• **Exercise requirements**: Both the line containing "Chứng minh (bằng" and the line containing "Phép xoay cây" belong to the span. Output exactly that span from the listing below, and nothing outside it.

• **Excerpted data**:
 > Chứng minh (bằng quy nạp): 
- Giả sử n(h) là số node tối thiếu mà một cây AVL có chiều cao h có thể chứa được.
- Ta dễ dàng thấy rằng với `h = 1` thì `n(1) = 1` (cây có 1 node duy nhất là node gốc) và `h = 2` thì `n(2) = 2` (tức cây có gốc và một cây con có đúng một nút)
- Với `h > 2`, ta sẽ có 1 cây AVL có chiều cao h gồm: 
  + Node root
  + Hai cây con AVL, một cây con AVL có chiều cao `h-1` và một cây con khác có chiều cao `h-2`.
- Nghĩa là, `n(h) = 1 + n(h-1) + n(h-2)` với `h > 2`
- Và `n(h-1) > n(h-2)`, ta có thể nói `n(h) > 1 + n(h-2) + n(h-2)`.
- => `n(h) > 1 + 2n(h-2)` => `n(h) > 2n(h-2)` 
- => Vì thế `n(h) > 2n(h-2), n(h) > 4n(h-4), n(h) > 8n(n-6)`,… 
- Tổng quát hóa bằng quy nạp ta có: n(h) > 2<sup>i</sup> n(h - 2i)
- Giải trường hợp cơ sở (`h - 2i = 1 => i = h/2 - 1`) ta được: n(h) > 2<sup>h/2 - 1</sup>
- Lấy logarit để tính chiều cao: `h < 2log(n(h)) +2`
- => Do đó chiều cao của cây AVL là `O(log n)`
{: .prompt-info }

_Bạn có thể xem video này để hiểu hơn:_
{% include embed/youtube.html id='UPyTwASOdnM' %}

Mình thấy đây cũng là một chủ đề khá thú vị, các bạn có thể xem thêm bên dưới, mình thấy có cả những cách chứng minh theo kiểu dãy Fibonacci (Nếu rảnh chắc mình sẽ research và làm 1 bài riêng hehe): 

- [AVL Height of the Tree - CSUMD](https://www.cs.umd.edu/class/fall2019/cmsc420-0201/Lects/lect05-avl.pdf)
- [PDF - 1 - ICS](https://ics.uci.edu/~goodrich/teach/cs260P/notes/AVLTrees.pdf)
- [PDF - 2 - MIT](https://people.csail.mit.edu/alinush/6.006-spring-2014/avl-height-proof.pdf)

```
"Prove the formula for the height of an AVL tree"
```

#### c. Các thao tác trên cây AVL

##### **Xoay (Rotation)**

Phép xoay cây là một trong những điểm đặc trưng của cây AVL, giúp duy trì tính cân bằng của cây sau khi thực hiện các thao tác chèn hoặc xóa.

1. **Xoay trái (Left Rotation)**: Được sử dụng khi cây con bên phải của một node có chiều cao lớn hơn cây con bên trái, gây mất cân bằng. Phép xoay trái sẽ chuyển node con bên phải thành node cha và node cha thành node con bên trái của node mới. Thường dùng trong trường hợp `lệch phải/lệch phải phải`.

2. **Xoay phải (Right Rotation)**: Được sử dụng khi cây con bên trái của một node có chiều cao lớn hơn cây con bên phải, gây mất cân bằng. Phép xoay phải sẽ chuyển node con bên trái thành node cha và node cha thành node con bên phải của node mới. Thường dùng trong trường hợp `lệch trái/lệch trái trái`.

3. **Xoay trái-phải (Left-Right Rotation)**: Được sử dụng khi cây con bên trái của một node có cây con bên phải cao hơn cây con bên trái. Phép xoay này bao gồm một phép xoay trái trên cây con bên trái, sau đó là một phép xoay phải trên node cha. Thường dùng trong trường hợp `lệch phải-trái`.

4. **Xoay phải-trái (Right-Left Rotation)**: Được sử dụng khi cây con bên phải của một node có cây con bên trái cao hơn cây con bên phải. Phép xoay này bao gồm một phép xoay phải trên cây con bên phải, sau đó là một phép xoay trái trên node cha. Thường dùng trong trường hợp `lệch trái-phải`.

...

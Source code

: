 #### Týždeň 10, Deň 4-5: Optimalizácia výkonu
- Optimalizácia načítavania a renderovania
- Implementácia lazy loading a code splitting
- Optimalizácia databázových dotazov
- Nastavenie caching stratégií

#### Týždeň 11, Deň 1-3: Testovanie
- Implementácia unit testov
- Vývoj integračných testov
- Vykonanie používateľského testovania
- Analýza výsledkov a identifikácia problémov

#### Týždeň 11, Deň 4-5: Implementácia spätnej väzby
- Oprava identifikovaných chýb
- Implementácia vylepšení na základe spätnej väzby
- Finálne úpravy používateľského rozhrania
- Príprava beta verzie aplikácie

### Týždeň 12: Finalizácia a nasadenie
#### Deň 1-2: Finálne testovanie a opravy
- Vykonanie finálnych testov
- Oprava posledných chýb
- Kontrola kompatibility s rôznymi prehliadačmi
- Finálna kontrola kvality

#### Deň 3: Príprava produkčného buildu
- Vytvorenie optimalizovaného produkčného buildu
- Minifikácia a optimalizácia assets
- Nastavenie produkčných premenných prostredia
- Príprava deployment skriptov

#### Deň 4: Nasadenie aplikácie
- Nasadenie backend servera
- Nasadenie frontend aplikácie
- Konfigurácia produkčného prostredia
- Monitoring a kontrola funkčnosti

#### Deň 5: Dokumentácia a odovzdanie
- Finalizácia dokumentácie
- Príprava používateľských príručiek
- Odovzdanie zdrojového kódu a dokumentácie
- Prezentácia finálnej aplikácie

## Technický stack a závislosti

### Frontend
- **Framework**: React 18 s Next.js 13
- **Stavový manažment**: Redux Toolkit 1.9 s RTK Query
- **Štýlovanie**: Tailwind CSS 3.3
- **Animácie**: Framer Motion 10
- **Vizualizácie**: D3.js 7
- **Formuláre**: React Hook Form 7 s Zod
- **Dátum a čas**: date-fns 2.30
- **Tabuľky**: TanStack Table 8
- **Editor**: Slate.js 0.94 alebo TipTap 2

• **Final answer**:
 > Chứng minh (bằng quy nạp): 
- Giả sử n(h) là số node tối thiếu mà một cây AVL có chiều cao h có thể chứa được.
- Ta dễ dàng thấy rằng với `h = 1` thì `n(1) = 1` (cây có 1 node duy nhất là node gốc) và `h = 2` thì `n(2) = 2` (tức cây có gốc và một cây con có đúng một nút)
- Với `h > 2`, ta sẽ có 1 cây AVL có chiều cao h gồm: 
  + Node root
  + Hai cây con AVL, một cây con AVL có chiều cao `h-1` và một cây con khác có chiều cao `h-2`.
- Nghĩa là, `n(h) = 1 + n(h-1) + n(h-2)` với `h > 2`
- Và `n(h-1) > n(h-2)`, ta có thể nói `n(h) > 1 + n(h-2) + n(h-2)`.
- => `n(h) > 1 + 2n(h-2)` => `n(h) > 2n(h-2)` 
- => Vì thế `n(h) > 2n(h-2), n(h) > 4n(h-4), n(h) > 8n(n-6)`,… 
- Tổng quát hóa bằng quy nạp ta có: n(h) > 2<sup>i</sup> n(h - 2i)
- Giải trường hợp cơ sở (`h - 2i = 1 => i = h/2 - 1`) ta được: n(h) > 2<sup>h/2 - 1</sup>
- Lấy logarit để tính chiều cao: `h < 2log(n(h)) +2`
- => Do đó chiều cao của cây AVL là `O(log n)`
{: .prompt-info }

_Bạn có thể xem video này để hiểu hơn:_
{% include embed/youtube.html id='UPyTwASOdnM' %}

Mình thấy đây cũng là một chủ đề khá thú vị, các bạn có thể xem thêm bên dưới, mình thấy có cả những cách chứng minh theo kiểu dãy Fibonacci (Nếu rảnh chắc mình sẽ research và làm 1 bài riêng hehe): 

- [AVL Height of the Tree - CSUMD](https://www.cs.umd.edu/class/fall2019/cmsc420-0201/Lects/lect05-avl.pdf)
- [PDF - 1 - ICS](https://ics.uci.edu/~goodrich/teach/cs260P/notes/AVLTrees.pdf)
- [PDF - 2 - MIT](https://people.csail.mit.edu/alinush/6.006-spring-2014/avl-height-proof.pdf)

```
"Prove the formula for the height of an AVL tree"
```

#### c. Các thao tác trên cây AVL

##### **Xoay (Rotation)**

Phép xoay cây là một trong những điểm đặc trưng của cây AVL, giúp duy trì tính cân bằng của cây sau khi thực hiện các thao tác chèn hoặc xóa.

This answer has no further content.